One year ago today, I had the immense privilege of watching Governor Rick Perry sign House Bill 2 (HB2), one of the most significant pieces of pro-life legislation in Texas history. In addition to saving lives and protecting women’s health, its passage emphatically serves as a symbol of the rule of law, the will of a majority of Texans, and the capstone to more than a decade of passing pro-life legislation.
Women’s health and life issues are always a lightning rod in politics, but I never wavered in my resolve to get this bill through the Legislature because it was the right thing to do. Throughout my tenure as Lieutenant Governor, I've maintained the lives of the unborn and the safety of women’s health as a top priority. As a result, the legislature passed more pro-life legislation on my watch than in any other comparable period in Texas history. I am proud to have shepherded the Parental Notification Act, the Parental Consent Act, and the Women’s Right to Know Act onto the governor's desk. Texans should also be proud that no state funds are filtered to abortion providers.
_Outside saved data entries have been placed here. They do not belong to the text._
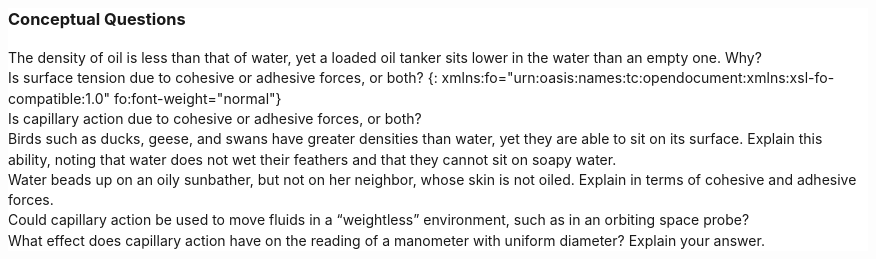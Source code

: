 ### Conceptual Questions

<div data-type="exercise" data-element-type="conceptual-questions">
<div data-type="problem" markdown="1">
The density of oil is less than that of water, yet a loaded oil tanker sits lower in the water than an empty one. Why?

</div>
</div>

<div data-type="exercise" data-element-type="conceptual-questions">
<div data-type="problem" markdown="1">
Is surface tension due to cohesive or adhesive forces, or both?
{: xmlns:fo="urn:oasis:names:tc:opendocument:xmlns:xsl-fo-compatible:1.0" fo:font-weight="normal"}

</div>
</div>

<div data-type="exercise" data-element-type="conceptual-questions">
<div data-type="problem" markdown="1">
Is capillary action due to cohesive or adhesive forces, or both?

</div>
</div>

<div data-type="exercise" data-element-type="conceptual-questions">
<div data-type="problem" markdown="1">
Birds such as ducks, geese, and swans have greater densities than water, yet they are able to sit on its surface. Explain this ability, noting that water does not wet their feathers and that they cannot sit on soapy water.

</div>
</div>

<div data-type="exercise" data-element-type="conceptual-questions">
<div data-type="problem" markdown="1">
Water beads up on an oily sunbather, but not on her neighbor, whose skin is not oiled. Explain in terms of cohesive and adhesive forces.

</div>
</div>

<div data-type="exercise" data-element-type="conceptual-questions">
<div data-type="problem" markdown="1">
Could capillary action be used to move fluids in a “weightless” environment, such as in an orbiting space probe?

</div>
</div>

<div data-type="exercise" data-element-type="conceptual-questions">
<div data-type="problem" markdown="1">
What effect does capillary action have on the reading of a manometer with uniform diameter? Explain your answer.

</div>
</div>
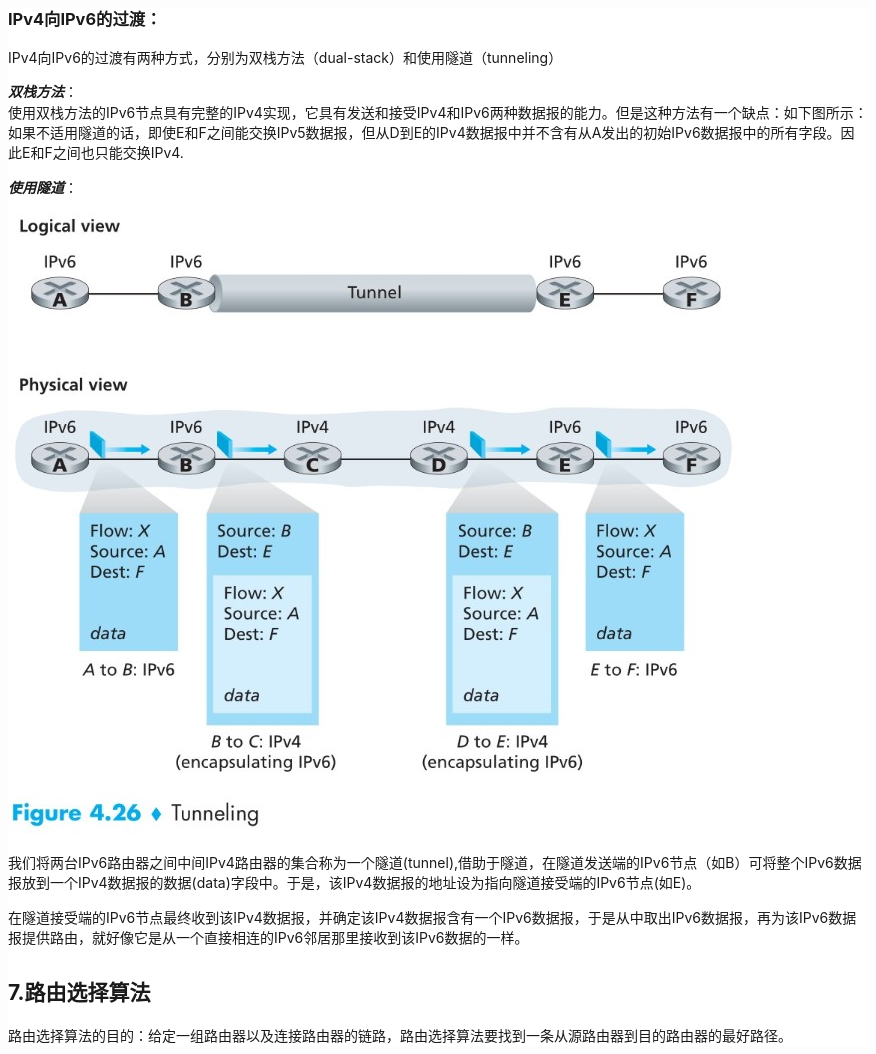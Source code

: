 ### IPv4向IPv6的过渡：
IPv4向IPv6的过渡有两种方式，分别为双栈方法（dual-stack）和使用隧道（tunneling）

***双栈方法***：  
使用双栈方法的IPv6节点具有完整的IPv4实现，它具有发送和接受IPv4和IPv6两种数据报的能力。但是这种方法有一个缺点：如下图所示：如果不适用隧道的话，即使E和F之间能交换IPv5数据报，但从D到E的IPv4数据报中并不含有从A发出的初始IPv6数据报中的所有字段。因此E和F之间也只能交换IPv4.

***使用隧道***：  

![](图4.7.jpg)

我们将两台IPv6路由器之间中间IPv4路由器的集合称为一个隧道(tunnel),借助于隧道，在隧道发送端的IPv6节点（如B）可将整个IPv6数据报放到一个IPv4数据报的数据(data)字段中。于是，该IPv4数据报的地址设为指向隧道接受端的IPv6节点(如E)。

在隧道接受端的IPv6节点最终收到该IPv4数据报，并确定该IPv4数据报含有一个IPv6数据报，于是从中取出IPv6数据报，再为该IPv6数据报提供路由，就好像它是从一个直接相连的IPv6邻居那里接收到该IPv6数据的一样。


## 7.路由选择算法
路由选择算法的目的：给定一组路由器以及连接路由器的链路，路由选择算法要找到一条从源路由器到目的路由器的最好路径。
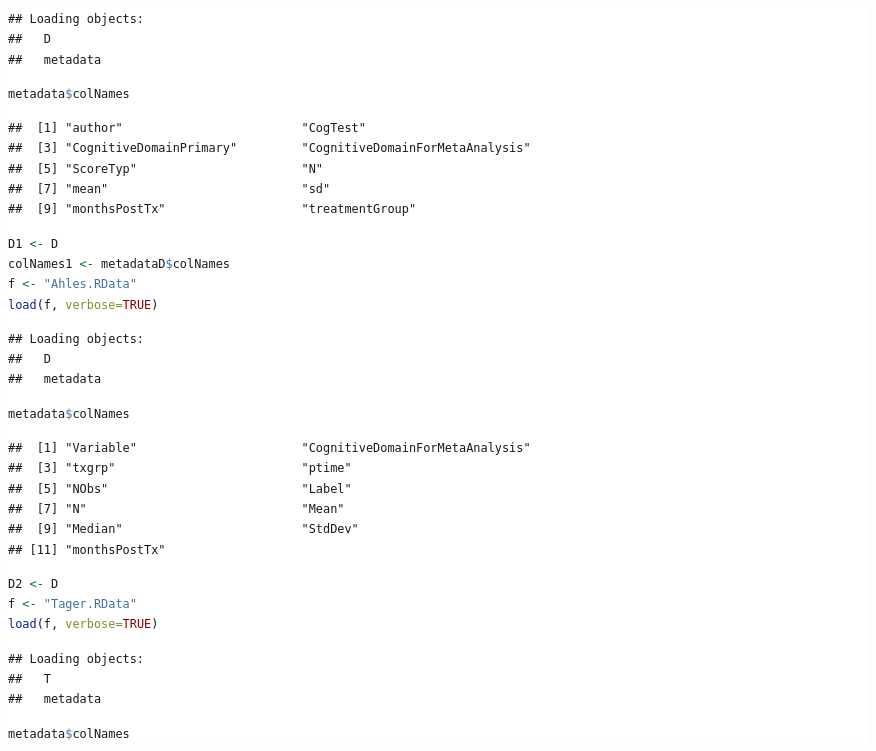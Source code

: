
 ```
## Loading objects:
##   D
##   metadata
```

```r
metadata$colNames
```

```
##  [1] "author"                         "CogTest"                       
##  [3] "CognitiveDomainPrimary"         "CognitiveDomainForMetaAnalysis"
##  [5] "ScoreTyp"                       "N"                             
##  [7] "mean"                           "sd"                            
##  [9] "monthsPostTx"                   "treatmentGroup"
```

```r
D1 <- D
colNames1 <- metadataD$colNames
f <- "Ahles.RData"
load(f, verbose=TRUE)
```

```
## Loading objects:
##   D
##   metadata
```

```r
metadata$colNames
```

```
##  [1] "Variable"                       "CognitiveDomainForMetaAnalysis"
##  [3] "txgrp"                          "ptime"                         
##  [5] "NObs"                           "Label"                         
##  [7] "N"                              "Mean"                          
##  [9] "Median"                         "StdDev"                        
## [11] "monthsPostTx"
```

```r
D2 <- D
f <- "Tager.RData"
load(f, verbose=TRUE)
```

```
## Loading objects:
##   T
##   metadata
```

```r
metadata$colNames
```
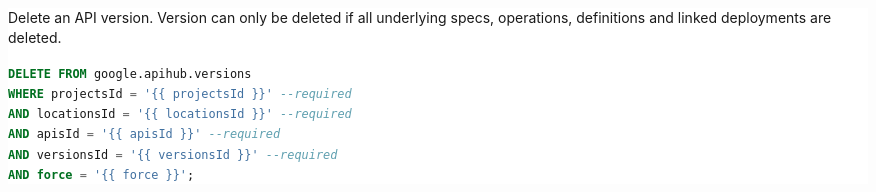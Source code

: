 Delete an API version. Version can only be deleted if all underlying specs, operations, definitions and linked deployments are deleted.

```sql
DELETE FROM google.apihub.versions
WHERE projectsId = '{{ projectsId }}' --required
AND locationsId = '{{ locationsId }}' --required
AND apisId = '{{ apisId }}' --required
AND versionsId = '{{ versionsId }}' --required
AND force = '{{ force }}';
```
</TabItem>
</Tabs>
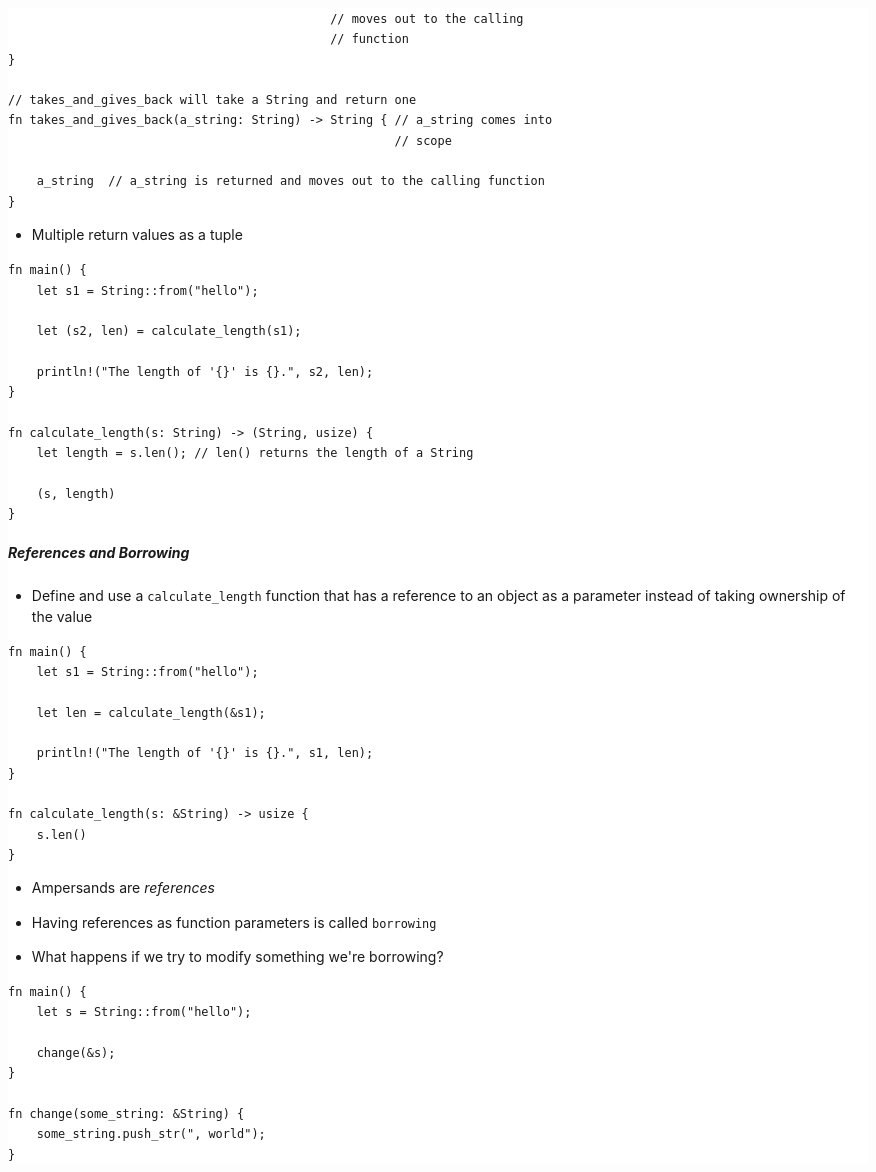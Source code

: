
 ```
                                             // moves out to the calling
                                             // function
}

// takes_and_gives_back will take a String and return one
fn takes_and_gives_back(a_string: String) -> String { // a_string comes into
                                                      // scope

    a_string  // a_string is returned and moves out to the calling function
}
```

- Multiple return values as a tuple

```
fn main() {
    let s1 = String::from("hello");

    let (s2, len) = calculate_length(s1);

    println!("The length of '{}' is {}.", s2, len);
}

fn calculate_length(s: String) -> (String, usize) {
    let length = s.len(); // len() returns the length of a String

    (s, length)
}
```

##### References and Borrowing

- Define and use a `calculate_length` function that has a reference to an object as a parameter instead of taking ownership of the value

```
fn main() {
    let s1 = String::from("hello");

    let len = calculate_length(&s1);

    println!("The length of '{}' is {}.", s1, len);
}

fn calculate_length(s: &String) -> usize {
    s.len()
}
```

- Ampersands are *references*
- Having references as function parameters is called `borrowing`

- What happens if we try to modify something we're borrowing?

```
fn main() {
    let s = String::from("hello");

    change(&s);
}

fn change(some_string: &String) {
    some_string.push_str(", world");
}
```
Looking back on the heated rhetoric surrounding the passage of HB 2, it is useful to remember that the bill made Texas the 35th state to protect the preborn before six months and the 28th state to order the highest standards of care at abortion facilities. In addition, this bill which raised the standard of care at facilities providing abortion services was passed in a session during which we appropriated $179 million in new state funding for women’s health services including preventative care and screenings. The 83rd Legislature should be remembered for the advances we made in women's health.
In spite of support this bill enjoyed from legislators on both sides of the aisle and a majority of Texans, those opposed to its passage engaged in tactics that went far beyond the bounds of civic discourse required to forge consensus in a state as large and diverse as Texas. I was proud the way our Legislature handled the contentious bill during the special session, handling testimony and the final vote in an orderly and democratic way. The quality of the legislation has been proven repeatedly in the United States Court of Appeals, 5th Circuit. In short, the power of life has prevailed.
Rhetoric and details aside, the power of this effort was brought home to me earlier this year at Grace Community Church in Houston. Standing on the altar with my friend, Pastor Steve Riggle, I held a newborn whose life has been spared by the bill. (His mother, having passed the five month point of her pregnancy, chose adoption over abortion, fulfilling another couple's heartfelt desire for parenthood.) Holding this child in my arms and seeing the joy he'd brought to his adoptive parents really put the events of last summer in perspective.
Of all the legislative accomplishments of my twelve years in office, I am especially proud to know that a countless number of children will receive the gift of life, grow up in loving families, and leave their mark on our society. In the years to come, I hope Texans will continue their high regard for life and support for the health of Texas women.